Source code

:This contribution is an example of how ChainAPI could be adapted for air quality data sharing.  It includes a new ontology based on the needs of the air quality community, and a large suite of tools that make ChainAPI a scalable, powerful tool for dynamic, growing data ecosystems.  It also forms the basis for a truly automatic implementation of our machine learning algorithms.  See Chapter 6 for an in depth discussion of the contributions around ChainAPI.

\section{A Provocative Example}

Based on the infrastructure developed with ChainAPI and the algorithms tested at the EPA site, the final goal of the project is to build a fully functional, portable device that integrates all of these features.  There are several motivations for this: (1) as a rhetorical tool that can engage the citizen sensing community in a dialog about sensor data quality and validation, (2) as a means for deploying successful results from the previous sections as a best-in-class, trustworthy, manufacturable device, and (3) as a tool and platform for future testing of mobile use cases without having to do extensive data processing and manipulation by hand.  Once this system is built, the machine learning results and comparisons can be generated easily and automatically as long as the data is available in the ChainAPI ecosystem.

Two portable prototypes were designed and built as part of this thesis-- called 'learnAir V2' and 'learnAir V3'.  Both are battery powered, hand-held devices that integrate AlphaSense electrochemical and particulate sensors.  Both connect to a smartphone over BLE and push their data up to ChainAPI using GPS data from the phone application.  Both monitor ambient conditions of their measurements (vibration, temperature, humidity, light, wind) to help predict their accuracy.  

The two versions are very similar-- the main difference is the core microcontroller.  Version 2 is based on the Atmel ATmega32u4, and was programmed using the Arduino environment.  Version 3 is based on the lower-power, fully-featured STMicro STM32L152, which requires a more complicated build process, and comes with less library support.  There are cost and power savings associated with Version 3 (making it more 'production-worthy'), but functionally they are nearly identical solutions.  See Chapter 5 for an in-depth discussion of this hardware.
---
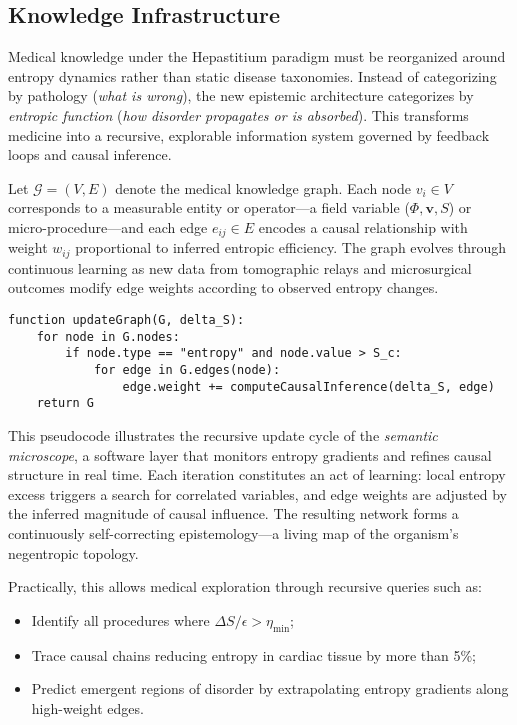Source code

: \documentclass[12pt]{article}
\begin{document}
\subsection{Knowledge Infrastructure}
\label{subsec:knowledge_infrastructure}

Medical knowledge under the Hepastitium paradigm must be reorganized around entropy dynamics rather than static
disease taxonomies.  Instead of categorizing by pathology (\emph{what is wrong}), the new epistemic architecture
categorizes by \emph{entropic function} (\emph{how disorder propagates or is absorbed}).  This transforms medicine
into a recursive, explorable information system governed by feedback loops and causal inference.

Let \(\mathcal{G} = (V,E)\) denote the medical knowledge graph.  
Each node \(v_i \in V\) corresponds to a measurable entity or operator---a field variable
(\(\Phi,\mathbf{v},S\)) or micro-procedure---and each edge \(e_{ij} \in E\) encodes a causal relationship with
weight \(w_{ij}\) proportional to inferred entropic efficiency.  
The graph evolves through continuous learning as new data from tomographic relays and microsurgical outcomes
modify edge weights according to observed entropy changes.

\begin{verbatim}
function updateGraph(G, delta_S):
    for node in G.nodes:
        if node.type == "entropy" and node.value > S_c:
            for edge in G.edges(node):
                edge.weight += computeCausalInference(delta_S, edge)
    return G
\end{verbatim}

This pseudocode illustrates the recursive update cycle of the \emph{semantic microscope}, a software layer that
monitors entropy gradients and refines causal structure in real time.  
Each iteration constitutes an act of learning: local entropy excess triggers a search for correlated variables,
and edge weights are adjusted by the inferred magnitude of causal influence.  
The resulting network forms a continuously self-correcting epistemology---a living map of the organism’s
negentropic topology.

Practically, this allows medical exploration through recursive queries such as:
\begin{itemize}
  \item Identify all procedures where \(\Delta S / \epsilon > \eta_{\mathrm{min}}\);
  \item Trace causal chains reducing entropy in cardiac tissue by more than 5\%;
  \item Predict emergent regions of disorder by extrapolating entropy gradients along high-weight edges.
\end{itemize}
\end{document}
...
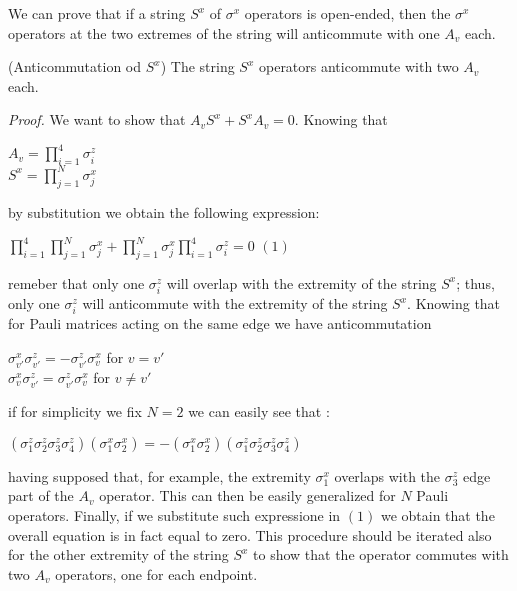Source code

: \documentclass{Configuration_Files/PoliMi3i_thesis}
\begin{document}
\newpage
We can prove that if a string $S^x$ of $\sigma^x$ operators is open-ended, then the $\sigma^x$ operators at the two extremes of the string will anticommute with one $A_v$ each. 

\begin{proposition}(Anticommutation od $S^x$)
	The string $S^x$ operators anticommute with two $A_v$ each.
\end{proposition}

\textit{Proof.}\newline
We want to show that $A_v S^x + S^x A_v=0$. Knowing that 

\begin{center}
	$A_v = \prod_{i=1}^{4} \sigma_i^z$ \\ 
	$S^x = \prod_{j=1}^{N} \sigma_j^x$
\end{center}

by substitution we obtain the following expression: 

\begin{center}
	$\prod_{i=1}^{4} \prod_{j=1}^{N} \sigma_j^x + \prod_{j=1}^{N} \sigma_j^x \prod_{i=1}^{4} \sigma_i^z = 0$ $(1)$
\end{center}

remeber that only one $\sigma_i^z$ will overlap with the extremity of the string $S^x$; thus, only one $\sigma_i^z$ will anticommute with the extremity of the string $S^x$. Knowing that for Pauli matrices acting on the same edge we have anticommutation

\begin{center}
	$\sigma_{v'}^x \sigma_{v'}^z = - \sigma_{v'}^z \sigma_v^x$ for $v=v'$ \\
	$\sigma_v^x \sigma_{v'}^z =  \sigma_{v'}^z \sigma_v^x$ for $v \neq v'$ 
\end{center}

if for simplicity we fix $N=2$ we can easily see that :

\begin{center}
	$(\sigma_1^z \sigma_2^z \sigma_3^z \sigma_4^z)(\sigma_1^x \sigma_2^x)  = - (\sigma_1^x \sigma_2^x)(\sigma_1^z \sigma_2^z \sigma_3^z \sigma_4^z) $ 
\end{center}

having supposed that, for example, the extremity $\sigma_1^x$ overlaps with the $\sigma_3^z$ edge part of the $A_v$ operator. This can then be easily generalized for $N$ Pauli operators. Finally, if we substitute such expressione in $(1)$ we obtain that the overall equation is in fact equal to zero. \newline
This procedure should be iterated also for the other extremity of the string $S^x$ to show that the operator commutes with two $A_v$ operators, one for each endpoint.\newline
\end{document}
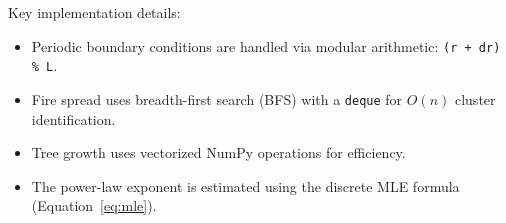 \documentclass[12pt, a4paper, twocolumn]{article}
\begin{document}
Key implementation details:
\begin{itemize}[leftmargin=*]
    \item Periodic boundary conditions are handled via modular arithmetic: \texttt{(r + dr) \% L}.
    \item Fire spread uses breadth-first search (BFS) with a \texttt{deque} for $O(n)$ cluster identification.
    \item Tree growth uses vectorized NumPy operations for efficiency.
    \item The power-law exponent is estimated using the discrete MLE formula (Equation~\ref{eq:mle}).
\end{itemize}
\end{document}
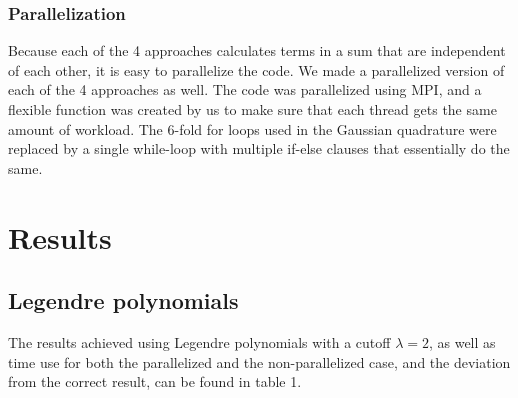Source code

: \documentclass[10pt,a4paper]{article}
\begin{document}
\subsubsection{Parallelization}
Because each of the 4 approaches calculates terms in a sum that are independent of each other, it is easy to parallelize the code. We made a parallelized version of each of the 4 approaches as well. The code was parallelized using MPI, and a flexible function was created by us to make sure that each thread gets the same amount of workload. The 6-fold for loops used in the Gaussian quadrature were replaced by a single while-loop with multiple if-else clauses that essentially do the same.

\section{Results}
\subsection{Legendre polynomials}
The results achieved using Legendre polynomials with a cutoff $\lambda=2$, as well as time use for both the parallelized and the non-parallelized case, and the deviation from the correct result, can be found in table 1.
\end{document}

- What you will do: Reproduce every line of the records containing the string "newline".

- Expected answer:
\textit{Proof.}\newline
having supposed that, for example, the extremity $\sigma_1^x$ overlaps with the $\sigma_3^z$ edge part of the $A_v$ operator. This can then be easily generalized for $N$ Pauli operators. Finally, if we substitute such expressione in $(1)$ we obtain that the overall equation is in fact equal to zero. \newline
This procedure should be iterated also for the other extremity of the string $S^x$ to show that the operator commutes with two $A_v$ operators, one for each endpoint.\newline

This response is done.